== What needs to be done ==
A verbatim reproduction of the lines below, from the line containing "smooth spacetime with" through the line containing "gravitational waves as", both ends included, is the whole required output.

== Data for this exercise ==
^^^^^^^^^^^^^^^^

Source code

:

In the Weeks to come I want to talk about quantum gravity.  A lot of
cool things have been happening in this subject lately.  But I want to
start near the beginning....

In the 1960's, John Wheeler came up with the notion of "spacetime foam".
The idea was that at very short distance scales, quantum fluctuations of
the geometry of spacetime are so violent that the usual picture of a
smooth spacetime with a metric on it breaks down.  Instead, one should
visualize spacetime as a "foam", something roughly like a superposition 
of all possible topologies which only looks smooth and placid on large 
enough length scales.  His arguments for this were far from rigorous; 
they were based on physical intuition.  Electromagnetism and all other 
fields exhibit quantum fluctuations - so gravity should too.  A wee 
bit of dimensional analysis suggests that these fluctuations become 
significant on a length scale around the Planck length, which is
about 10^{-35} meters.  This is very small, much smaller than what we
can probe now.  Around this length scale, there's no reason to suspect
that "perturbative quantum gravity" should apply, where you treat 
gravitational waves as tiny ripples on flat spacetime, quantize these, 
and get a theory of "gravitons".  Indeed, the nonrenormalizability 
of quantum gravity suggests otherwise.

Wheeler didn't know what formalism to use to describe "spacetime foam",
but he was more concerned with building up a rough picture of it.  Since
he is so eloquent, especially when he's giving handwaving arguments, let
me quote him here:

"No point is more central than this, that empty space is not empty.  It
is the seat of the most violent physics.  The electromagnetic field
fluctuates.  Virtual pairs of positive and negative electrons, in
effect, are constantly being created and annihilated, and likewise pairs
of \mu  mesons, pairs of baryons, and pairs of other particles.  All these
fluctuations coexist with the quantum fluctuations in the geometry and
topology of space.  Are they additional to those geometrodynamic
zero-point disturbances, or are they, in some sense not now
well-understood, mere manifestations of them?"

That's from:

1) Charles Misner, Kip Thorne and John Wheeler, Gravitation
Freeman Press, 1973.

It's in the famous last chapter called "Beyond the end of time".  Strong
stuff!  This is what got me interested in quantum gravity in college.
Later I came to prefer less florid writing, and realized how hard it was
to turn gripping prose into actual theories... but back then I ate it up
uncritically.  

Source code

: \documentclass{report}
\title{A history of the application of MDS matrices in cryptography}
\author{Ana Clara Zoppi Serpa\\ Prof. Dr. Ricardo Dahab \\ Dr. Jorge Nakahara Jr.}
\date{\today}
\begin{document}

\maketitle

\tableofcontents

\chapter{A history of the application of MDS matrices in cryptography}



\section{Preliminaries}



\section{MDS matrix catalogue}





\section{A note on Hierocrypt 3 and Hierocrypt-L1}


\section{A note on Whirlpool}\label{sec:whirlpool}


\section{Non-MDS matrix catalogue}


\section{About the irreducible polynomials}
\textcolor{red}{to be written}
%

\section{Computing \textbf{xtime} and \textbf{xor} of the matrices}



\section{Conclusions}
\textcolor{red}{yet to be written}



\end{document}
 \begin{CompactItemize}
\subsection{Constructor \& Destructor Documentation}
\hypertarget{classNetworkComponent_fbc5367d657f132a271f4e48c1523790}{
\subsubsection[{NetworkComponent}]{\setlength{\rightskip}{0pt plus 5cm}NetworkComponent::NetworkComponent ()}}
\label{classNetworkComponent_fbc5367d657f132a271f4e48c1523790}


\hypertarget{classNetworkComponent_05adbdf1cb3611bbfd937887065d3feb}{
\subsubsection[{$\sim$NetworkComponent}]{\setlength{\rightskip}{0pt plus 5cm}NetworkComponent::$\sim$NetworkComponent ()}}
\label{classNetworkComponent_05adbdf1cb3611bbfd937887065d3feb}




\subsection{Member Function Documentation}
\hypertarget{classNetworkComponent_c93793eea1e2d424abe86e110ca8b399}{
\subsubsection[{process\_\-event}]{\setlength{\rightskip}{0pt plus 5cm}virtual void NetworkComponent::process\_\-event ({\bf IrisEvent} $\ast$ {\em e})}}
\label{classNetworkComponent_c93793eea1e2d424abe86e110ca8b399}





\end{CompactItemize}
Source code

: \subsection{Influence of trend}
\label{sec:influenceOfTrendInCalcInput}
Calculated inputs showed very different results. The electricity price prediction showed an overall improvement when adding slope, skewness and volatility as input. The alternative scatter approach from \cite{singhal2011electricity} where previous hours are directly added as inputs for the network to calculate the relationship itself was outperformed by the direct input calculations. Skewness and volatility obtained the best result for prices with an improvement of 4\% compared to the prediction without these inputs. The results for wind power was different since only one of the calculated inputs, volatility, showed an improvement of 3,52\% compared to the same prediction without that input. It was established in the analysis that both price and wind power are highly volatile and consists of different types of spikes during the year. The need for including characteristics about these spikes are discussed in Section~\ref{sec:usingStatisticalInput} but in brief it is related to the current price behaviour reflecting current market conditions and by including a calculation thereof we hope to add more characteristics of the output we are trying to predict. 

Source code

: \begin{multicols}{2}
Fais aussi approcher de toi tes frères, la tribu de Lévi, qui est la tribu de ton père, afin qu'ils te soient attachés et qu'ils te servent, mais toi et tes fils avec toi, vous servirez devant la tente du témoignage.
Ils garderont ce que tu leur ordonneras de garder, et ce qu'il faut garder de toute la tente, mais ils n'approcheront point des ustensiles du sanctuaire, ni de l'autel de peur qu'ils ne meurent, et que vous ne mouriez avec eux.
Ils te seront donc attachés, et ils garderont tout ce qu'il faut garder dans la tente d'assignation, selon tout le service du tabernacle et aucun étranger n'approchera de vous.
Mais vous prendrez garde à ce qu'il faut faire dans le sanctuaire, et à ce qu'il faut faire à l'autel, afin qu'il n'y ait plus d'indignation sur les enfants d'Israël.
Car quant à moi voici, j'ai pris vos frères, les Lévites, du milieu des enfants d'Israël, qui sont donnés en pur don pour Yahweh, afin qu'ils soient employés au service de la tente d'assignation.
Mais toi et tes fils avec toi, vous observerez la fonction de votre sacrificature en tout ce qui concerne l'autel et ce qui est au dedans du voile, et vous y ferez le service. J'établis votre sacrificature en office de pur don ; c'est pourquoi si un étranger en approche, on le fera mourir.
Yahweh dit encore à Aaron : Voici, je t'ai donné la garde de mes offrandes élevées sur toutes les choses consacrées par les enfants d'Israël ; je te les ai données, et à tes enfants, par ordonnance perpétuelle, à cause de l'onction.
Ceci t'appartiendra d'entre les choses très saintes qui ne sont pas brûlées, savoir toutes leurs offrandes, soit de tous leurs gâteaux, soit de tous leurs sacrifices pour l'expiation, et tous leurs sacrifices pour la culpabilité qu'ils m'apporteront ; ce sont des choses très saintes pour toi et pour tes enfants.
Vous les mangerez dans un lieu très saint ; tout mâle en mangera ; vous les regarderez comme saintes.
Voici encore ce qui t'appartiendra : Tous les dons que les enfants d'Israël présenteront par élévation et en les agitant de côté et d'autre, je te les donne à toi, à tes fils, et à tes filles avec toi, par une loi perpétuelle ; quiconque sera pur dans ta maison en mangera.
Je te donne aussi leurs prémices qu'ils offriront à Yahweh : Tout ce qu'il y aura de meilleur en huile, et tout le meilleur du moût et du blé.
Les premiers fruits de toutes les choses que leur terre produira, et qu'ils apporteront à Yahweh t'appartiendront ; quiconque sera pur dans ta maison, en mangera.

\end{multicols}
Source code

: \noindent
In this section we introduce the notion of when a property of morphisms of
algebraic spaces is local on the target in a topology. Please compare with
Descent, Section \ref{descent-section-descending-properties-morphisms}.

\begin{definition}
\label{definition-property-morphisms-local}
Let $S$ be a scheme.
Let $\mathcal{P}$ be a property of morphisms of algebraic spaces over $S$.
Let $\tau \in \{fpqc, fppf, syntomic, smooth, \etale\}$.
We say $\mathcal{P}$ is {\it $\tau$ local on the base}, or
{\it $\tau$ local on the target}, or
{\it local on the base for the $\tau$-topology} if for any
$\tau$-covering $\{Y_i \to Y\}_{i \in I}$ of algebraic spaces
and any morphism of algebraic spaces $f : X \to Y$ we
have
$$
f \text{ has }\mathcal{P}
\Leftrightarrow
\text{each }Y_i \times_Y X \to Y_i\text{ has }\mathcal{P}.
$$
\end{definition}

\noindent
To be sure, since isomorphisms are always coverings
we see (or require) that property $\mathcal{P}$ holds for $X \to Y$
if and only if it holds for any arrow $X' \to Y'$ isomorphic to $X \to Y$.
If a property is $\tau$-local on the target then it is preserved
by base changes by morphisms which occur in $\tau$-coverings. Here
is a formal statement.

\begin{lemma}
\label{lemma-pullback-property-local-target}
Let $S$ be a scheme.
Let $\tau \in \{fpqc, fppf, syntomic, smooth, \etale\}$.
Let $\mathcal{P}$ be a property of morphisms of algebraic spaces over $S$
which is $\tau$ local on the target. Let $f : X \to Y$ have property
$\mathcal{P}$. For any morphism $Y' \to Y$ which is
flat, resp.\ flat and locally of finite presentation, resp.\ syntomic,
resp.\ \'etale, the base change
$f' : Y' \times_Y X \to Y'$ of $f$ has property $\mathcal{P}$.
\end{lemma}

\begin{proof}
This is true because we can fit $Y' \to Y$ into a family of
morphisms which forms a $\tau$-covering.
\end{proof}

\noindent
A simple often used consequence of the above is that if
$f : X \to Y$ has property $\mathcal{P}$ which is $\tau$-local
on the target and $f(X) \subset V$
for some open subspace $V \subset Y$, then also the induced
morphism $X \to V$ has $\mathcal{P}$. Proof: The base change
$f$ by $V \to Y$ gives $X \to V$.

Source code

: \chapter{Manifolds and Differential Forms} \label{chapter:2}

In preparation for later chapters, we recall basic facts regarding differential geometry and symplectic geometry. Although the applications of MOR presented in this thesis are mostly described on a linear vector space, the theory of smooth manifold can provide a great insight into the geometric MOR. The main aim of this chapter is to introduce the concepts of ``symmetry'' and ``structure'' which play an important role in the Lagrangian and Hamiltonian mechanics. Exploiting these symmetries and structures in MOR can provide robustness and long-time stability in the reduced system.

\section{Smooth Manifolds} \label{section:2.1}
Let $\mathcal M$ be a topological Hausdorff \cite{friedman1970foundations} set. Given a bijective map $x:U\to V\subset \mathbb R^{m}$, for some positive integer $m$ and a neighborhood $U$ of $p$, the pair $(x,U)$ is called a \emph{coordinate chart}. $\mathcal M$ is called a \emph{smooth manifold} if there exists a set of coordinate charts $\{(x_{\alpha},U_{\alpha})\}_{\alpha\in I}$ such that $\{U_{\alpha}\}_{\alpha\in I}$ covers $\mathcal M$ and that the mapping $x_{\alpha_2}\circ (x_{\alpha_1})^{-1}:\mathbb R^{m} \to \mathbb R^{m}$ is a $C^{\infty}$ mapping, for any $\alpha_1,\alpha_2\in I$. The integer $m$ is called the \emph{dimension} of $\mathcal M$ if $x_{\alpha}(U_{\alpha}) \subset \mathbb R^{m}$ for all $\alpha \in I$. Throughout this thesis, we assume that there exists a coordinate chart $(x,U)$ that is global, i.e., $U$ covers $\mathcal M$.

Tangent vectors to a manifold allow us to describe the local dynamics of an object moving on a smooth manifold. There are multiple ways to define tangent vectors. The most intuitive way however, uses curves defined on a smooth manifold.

^^^^^^^^^^^^^^^^

== Task response ==
smooth spacetime with a metric on it breaks down.  Instead, one should
visualize spacetime as a "foam", something roughly like a superposition 
of all possible topologies which only looks smooth and placid on large 
enough length scales.  His arguments for this were far from rigorous; 
they were based on physical intuition.  Electromagnetism and all other 
fields exhibit quantum fluctuations - so gravity should too.  A wee 
bit of dimensional analysis suggests that these fluctuations become 
significant on a length scale around the Planck length, which is
about 10^{-35} meters.  This is very small, much smaller than what we
can probe now.  Around this length scale, there's no reason to suspect
that "perturbative quantum gravity" should apply, where you treat 
gravitational waves as tiny ripples on flat spacetime, quantize these, 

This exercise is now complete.